**Directions**. Find each line below that includes "simulated", then copy it.

*** Opening Records provided ***

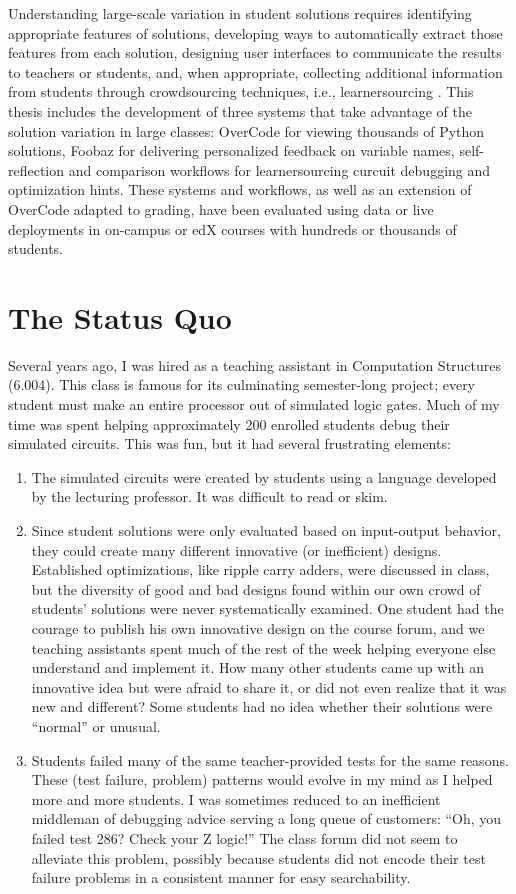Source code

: Understanding large-scale variation in student solutions requires identifying appropriate features of solutions, developing ways to automatically extract those features from each solution, designing user interfaces to communicate the results to teachers or students, and, when appropriate, collecting additional information from students through crowdsourcing techniques, i.e., learnersourcing \cite{kim2013learnersourcing}. This thesis includes the development of three systems that take advantage of the solution variation in large classes: OverCode for viewing thousands of Python solutions, Foobaz for delivering personalized feedback on variable names, self-reflection and comparison workflows for learnersourcing curcuit debugging and optimization hints. These systems and workflows, as well as an extension of OverCode adapted to grading, have been evaluated using data or live deployments in on-campus or edX courses with hundreds or thousands of students.

\section{The Status Quo}

Several years ago, I was hired as a teaching assistant in Computation Structures (6.004). This class is famous for its culminating semester-long project; every student must make an entire processor out of simulated logic gates. Much of my time was spent helping approximately 200 enrolled students debug their simulated circuits. This was fun, but it had several frustrating elements:

\begin{enumerate}
\item The simulated circuits were created by students using a language developed by the lecturing professor. It was difficult to read or skim.
\item Since student solutions were only evaluated based on input-output behavior, they could create many different innovative (or inefficient) designs. Established optimizations, like ripple carry adders, were discussed in class, but the diversity of good and bad designs found within our own crowd of students' solutions were never systematically examined. One student had the courage to publish his own innovative design on the course forum, and we teaching assistants spent much of the rest of the week helping everyone else understand and implement it. How many other students came up with an innovative idea but were afraid to share it, or did not even realize that it was new and different? Some students had no idea whether their solutions were ``normal'' or unusual.
\item Students failed many of the same teacher-provided tests for the same reasons. These (test failure, problem) patterns would evolve in my mind as I helped more and more students. I was sometimes reduced to an inefficient middleman of debugging advice serving a long queue of customers: ``Oh, you failed test 286? Check your Z logic!'' The class forum did not seem to alleviate this problem, possibly because students did not encode their test failure problems in a consistent manner for easy searchability.
\end{enumerate}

*** Closing Records provided ***

**Your solution**.
Several years ago, I was hired as a teaching assistant in Computation Structures (6.004). This class is famous for its culminating semester-long project; every student must make an entire processor out of simulated logic gates. Much of my time was spent helping approximately 200 enrolled students debug their simulated circuits. This was fun, but it had several frustrating elements:
\item The simulated circuits were created by students using a language developed by the lecturing professor. It was difficult to read or skim.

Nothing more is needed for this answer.